Condo excess has become rental excess in downtown Phoenix. The biggest symbol of “condo mania” downtown is 44 Monroe. 44 Monroe is the tallest condo tower in the state of Arizona and the third largest building in the state. Built too late for boom, it was finished in Fall 2008 and the developer went into bankruptcy in 2009. Wikipedia said before completion.
The building will feature seven floors of above-ground parking and 196 residential units, ranging in size from 780 to 4,800 square feet (450 m2). Residential unit prices range from $480,000 to $3.2 million.
The units didn’t go for anything close to the estimated $480K+. In fact, ST Financial, who purchased the project announced in October that it would sell the units at prices starting below $200K. Not one unit sold, so they are to be rented out instead:
Commercial real-estate analyst Bob Kammrath of Kammrath & Associates in Mesa said ST Residential is following a recent trend in which multifamily properties originally marketed as luxury-condo communities have gone rental.

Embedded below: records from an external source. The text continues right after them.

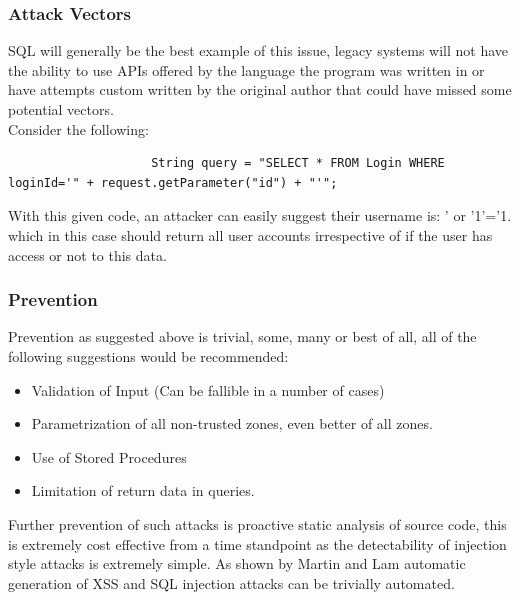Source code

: \documentclass{IEEEtran}
\begin{document}
            \subsubsection{Attack Vectors}
                SQL will generally be the best example of this issue, legacy systems will not have 
                the ability to use APIs offered by the language the program was written in or 
                have attempts custom written by the original author that could have missed some 
                potential vectors.
                \\
                Consider the following:

                \lstset{style=sharpc}
                \begin{lstlisting}
                    String query = "SELECT * FROM Login WHERE loginId='" + request.getParameter("id") + "'";
                \end{lstlisting}

                With this given code, an attacker can easily suggest their username is:
                ' or '1'='1. which in this case should return all user accounts 
                irrespective of if the user has access or not to this data.

            \subsubsection{Prevention}
                Prevention as suggested above is trivial, some, many or best of all, all 
                of the following suggestions would be recommended:
                \begin{itemize}
                    \item Validation of Input (Can be fallible in a number of cases)
                    \item Parametrization of all non-trusted zones, even better of all
                    zones.
                    \item Use of Stored Procedures
                    \item Limitation of return data in queries.
                \end{itemize}

                Further prevention of such attacks is proactive static analysis of source code,
                this is extremely cost effective from a time standpoint as the detectability 
                of injection style attacks is extremely simple. As shown by Martin and Lam\cite{martin2008automatic}
                automatic generation of XSS and SQL injection attacks can be trivially automated.
\end{document}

Condo-to-apartment conversions hinder the ability of existing unit owners to sell their properties, Kammrath said, but could keep the project viable until the downtown housing market recovers.
“I’m sure that’s the hope,” he said. “The problem is, the rental market stinks, too.”
It is interesting to note who owns ST Financial:
Unlike the Resolution Trust Corp., which the federal government formed to dispose of failed lender-owned assets two decades ago following the savings-and-loan crisis, ST Residential involves the FDIC and a group of private-equity firms led by Starwood Capital Group.
Do you get the funny feeling that somehow taxpayers are going to end up on the hook somehow for losses here?